• **Task prompt**:
The answer must be every record below, reproduced exactly.

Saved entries
● ● ● ● ●

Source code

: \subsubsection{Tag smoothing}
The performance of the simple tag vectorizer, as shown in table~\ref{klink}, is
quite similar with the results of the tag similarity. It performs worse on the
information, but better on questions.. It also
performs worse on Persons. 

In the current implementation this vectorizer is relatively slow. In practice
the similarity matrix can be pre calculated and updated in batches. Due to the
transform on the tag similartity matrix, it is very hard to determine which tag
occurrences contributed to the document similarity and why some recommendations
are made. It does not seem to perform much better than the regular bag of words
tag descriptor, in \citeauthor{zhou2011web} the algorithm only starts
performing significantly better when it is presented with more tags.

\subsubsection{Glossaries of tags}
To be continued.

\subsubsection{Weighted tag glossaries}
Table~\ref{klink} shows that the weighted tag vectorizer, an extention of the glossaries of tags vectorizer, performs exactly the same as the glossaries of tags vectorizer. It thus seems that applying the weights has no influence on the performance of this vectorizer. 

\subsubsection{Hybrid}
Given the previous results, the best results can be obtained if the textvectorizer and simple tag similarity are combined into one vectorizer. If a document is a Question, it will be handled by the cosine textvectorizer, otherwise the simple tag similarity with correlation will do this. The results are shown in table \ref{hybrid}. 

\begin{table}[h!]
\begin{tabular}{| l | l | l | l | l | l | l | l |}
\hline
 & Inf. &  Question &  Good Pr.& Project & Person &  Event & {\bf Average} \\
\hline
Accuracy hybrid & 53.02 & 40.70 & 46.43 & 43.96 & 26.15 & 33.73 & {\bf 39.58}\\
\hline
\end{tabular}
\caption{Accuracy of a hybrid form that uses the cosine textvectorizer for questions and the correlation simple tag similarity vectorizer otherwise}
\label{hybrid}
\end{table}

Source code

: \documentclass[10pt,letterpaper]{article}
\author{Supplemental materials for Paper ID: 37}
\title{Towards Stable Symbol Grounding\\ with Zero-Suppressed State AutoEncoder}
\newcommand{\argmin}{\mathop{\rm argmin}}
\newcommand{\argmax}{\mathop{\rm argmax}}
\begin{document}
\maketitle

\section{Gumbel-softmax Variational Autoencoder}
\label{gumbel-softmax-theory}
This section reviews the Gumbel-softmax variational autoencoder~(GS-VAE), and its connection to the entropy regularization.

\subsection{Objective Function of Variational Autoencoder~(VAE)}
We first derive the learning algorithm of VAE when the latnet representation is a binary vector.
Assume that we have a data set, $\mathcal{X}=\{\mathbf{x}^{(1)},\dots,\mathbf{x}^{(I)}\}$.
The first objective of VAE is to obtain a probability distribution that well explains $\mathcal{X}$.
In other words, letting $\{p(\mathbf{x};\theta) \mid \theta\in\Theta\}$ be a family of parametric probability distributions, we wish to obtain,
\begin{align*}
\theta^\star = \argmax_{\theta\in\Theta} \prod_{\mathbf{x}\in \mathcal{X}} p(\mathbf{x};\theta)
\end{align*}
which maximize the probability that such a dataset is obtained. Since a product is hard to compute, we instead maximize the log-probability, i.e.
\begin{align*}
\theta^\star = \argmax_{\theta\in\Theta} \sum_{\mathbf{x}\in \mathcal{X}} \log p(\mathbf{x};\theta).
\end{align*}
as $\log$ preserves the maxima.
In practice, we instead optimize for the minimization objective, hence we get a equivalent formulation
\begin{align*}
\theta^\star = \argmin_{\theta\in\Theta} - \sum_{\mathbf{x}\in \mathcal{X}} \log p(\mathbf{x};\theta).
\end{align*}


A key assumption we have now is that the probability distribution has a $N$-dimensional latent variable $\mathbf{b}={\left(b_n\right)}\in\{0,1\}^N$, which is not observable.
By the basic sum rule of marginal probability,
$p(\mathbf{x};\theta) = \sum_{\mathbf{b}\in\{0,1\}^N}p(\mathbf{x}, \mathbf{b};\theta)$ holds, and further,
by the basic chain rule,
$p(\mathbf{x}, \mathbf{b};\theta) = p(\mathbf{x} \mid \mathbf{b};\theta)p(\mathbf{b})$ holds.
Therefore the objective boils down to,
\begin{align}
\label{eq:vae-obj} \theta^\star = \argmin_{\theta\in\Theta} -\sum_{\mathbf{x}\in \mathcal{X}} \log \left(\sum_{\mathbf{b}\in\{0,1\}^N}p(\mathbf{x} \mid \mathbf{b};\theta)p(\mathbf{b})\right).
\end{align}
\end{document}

● ● ● ● ●

• **Solution for this problem**:
Source code

: \subsubsection{Tag smoothing}
The performance of the simple tag vectorizer, as shown in table~\ref{klink}, is
quite similar with the results of the tag similarity. It performs worse on the
information, but better on questions.. It also
performs worse on Persons. 

In the current implementation this vectorizer is relatively slow. In practice
the similarity matrix can be pre calculated and updated in batches. Due to the
transform on the tag similartity matrix, it is very hard to determine which tag
occurrences contributed to the document similarity and why some recommendations
are made. It does not seem to perform much better than the regular bag of words
tag descriptor, in \citeauthor{zhou2011web} the algorithm only starts
performing significantly better when it is presented with more tags.

\subsubsection{Glossaries of tags}
To be continued.

\subsubsection{Weighted tag glossaries}
Table~\ref{klink} shows that the weighted tag vectorizer, an extention of the glossaries of tags vectorizer, performs exactly the same as the glossaries of tags vectorizer. It thus seems that applying the weights has no influence on the performance of this vectorizer. 

\subsubsection{Hybrid}
Given the previous results, the best results can be obtained if the textvectorizer and simple tag similarity are combined into one vectorizer. If a document is a Question, it will be handled by the cosine textvectorizer, otherwise the simple tag similarity with correlation will do this. The results are shown in table \ref{hybrid}. 

\begin{table}[h!]
\begin{tabular}{| l | l | l | l | l | l | l | l |}
\hline
 & Inf. &  Question &  Good Pr.& Project & Person &  Event & {\bf Average} \\
\hline
Accuracy hybrid & 53.02 & 40.70 & 46.43 & 43.96 & 26.15 & 33.73 & {\bf 39.58}\\
\hline
\end{tabular}
\caption{Accuracy of a hybrid form that uses the cosine textvectorizer for questions and the correlation simple tag similarity vectorizer otherwise}
\label{hybrid}
\end{table}

Source code

: \documentclass[10pt,letterpaper]{article}
\author{Supplemental materials for Paper ID: 37}
\title{Towards Stable Symbol Grounding\\ with Zero-Suppressed State AutoEncoder}
\newcommand{\argmin}{\mathop{\rm argmin}}
\newcommand{\argmax}{\mathop{\rm argmax}}
\begin{document}
\maketitle

\section{Gumbel-softmax Variational Autoencoder}
\label{gumbel-softmax-theory}
This section reviews the Gumbel-softmax variational autoencoder~(GS-VAE), and its connection to the entropy regularization.

\subsection{Objective Function of Variational Autoencoder~(VAE)}
We first derive the learning algorithm of VAE when the latnet representation is a binary vector.
Assume that we have a data set, $\mathcal{X}=\{\mathbf{x}^{(1)},\dots,\mathbf{x}^{(I)}\}$.
The first objective of VAE is to obtain a probability distribution that well explains $\mathcal{X}$.
In other words, letting $\{p(\mathbf{x};\theta) \mid \theta\in\Theta\}$ be a family of parametric probability distributions, we wish to obtain,
\begin{align*}
\theta^\star = \argmax_{\theta\in\Theta} \prod_{\mathbf{x}\in \mathcal{X}} p(\mathbf{x};\theta)
\end{align*}
which maximize the probability that such a dataset is obtained. Since a product is hard to compute, we instead maximize the log-probability, i.e.
\begin{align*}
\theta^\star = \argmax_{\theta\in\Theta} \sum_{\mathbf{x}\in \mathcal{X}} \log p(\mathbf{x};\theta).
\end{align*}
as $\log$ preserves the maxima.
In practice, we instead optimize for the minimization objective, hence we get a equivalent formulation
\begin{align*}
\theta^\star = \argmin_{\theta\in\Theta} - \sum_{\mathbf{x}\in \mathcal{X}} \log p(\mathbf{x};\theta).
\end{align*}


A key assumption we have now is that the probability distribution has a $N$-dimensional latent variable $\mathbf{b}={\left(b_n\right)}\in\{0,1\}^N$, which is not observable.
By the basic sum rule of marginal probability,
$p(\mathbf{x};\theta) = \sum_{\mathbf{b}\in\{0,1\}^N}p(\mathbf{x}, \mathbf{b};\theta)$ holds, and further,
by the basic chain rule,
$p(\mathbf{x}, \mathbf{b};\theta) = p(\mathbf{x} \mid \mathbf{b};\theta)p(\mathbf{b})$ holds.
Therefore the objective boils down to,
\begin{align}
\label{eq:vae-obj} \theta^\star = \argmin_{\theta\in\Theta} -\sum_{\mathbf{x}\in \mathcal{X}} \log \left(\sum_{\mathbf{b}\in\{0,1\}^N}p(\mathbf{x} \mid \mathbf{b};\theta)p(\mathbf{b})\right).
\end{align}
\end{document}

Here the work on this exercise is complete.